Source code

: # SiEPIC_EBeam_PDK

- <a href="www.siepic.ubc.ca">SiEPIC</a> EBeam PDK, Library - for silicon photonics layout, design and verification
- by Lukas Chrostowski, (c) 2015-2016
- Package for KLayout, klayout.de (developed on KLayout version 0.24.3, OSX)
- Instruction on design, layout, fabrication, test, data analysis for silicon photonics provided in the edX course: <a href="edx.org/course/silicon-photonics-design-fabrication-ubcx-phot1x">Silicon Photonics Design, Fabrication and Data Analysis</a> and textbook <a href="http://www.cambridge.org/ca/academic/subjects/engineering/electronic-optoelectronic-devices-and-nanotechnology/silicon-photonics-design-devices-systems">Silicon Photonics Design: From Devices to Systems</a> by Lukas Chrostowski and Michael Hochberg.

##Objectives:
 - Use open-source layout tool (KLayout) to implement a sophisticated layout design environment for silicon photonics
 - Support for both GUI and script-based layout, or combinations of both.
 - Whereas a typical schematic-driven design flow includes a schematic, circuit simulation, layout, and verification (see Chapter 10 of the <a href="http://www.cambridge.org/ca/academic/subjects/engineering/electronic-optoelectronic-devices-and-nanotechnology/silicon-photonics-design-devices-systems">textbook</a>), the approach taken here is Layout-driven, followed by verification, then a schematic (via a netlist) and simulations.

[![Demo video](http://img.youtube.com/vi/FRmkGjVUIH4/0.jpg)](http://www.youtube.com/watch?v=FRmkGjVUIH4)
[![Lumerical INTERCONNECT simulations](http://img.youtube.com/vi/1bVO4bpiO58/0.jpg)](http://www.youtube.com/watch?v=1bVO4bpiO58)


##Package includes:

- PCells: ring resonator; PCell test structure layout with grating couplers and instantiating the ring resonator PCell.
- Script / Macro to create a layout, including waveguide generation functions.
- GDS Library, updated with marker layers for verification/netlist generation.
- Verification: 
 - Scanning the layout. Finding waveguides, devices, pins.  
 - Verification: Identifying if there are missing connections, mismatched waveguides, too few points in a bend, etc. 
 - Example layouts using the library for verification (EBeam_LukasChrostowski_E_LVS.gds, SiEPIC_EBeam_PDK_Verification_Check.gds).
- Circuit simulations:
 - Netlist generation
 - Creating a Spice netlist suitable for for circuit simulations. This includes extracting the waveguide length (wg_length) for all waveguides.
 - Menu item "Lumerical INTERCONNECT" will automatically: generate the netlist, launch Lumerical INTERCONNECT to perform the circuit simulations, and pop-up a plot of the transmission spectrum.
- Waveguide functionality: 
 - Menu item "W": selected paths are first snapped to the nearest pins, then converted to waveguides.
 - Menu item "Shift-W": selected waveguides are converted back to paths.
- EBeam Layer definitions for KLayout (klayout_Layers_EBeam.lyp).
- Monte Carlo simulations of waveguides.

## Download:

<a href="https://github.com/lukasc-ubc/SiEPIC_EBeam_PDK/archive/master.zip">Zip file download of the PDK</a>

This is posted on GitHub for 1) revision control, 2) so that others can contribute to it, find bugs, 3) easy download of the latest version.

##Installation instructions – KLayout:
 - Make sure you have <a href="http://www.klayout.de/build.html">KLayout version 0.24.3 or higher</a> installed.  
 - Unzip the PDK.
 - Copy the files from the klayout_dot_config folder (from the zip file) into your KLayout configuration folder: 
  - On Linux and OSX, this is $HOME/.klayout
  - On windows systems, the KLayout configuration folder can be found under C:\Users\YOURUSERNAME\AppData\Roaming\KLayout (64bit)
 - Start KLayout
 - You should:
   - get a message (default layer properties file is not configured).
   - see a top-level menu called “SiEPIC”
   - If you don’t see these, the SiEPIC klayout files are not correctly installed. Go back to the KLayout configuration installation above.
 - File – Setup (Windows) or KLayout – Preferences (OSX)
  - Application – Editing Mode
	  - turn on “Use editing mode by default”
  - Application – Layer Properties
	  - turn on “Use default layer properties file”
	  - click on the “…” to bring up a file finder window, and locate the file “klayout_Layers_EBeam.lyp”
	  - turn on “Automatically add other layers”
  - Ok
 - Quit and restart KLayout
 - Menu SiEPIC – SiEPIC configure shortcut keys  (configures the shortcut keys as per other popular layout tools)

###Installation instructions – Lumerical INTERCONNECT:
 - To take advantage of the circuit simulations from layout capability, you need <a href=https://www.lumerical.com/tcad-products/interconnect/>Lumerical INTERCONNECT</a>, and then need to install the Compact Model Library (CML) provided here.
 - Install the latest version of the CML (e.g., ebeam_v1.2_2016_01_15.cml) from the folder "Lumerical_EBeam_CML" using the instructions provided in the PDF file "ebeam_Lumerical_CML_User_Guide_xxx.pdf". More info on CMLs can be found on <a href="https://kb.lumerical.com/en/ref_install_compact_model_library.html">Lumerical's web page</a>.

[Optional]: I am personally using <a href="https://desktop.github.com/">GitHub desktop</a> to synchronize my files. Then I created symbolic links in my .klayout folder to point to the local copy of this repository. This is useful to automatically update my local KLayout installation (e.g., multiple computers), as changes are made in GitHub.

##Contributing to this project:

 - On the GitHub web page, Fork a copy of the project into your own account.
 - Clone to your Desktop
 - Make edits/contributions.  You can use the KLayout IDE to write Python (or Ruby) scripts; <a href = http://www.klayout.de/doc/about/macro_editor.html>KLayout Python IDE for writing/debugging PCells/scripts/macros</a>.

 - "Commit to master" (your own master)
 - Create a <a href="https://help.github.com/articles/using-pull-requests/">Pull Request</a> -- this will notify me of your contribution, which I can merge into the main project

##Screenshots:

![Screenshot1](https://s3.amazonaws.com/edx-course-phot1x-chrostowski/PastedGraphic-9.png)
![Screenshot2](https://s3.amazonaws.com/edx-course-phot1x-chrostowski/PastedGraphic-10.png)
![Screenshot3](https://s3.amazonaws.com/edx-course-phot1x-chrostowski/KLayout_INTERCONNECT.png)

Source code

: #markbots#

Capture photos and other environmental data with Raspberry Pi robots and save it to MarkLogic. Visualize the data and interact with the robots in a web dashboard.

▸ **PROBLEM REQUIREMENTS**
Pull out all lines from the entries above in which the word "https" appears.

▸ **RESPONSE TO THE EXERCISE**
<a href="https://github.com/lukasc-ubc/SiEPIC_EBeam_PDK/archive/master.zip">Zip file download of the PDK</a>
 - To take advantage of the circuit simulations from layout capability, you need <a href=https://www.lumerical.com/tcad-products/interconnect/>Lumerical INTERCONNECT</a>, and then need to install the Compact Model Library (CML) provided here.
 - Install the latest version of the CML (e.g., ebeam_v1.2_2016_01_15.cml) from the folder "Lumerical_EBeam_CML" using the instructions provided in the PDF file "ebeam_Lumerical_CML_User_Guide_xxx.pdf". More info on CMLs can be found on <a href="https://kb.lumerical.com/en/ref_install_compact_model_library.html">Lumerical's web page</a>.
[Optional]: I am personally using <a href="https://desktop.github.com/">GitHub desktop</a> to synchronize my files. Then I created symbolic links in my .klayout folder to point to the local copy of this repository. This is useful to automatically update my local KLayout installation (e.g., multiple computers), as changes are made in GitHub.
 - Create a <a href="https://help.github.com/articles/using-pull-requests/">Pull Request</a> -- this will notify me of your contribution, which I can merge into the main project
![Screenshot1](https://s3.amazonaws.com/edx-course-phot1x-chrostowski/PastedGraphic-9.png)
![Screenshot2](https://s3.amazonaws.com/edx-course-phot1x-chrostowski/PastedGraphic-10.png)
![Screenshot3](https://s3.amazonaws.com/edx-course-phot1x-chrostowski/KLayout_INTERCONNECT.png)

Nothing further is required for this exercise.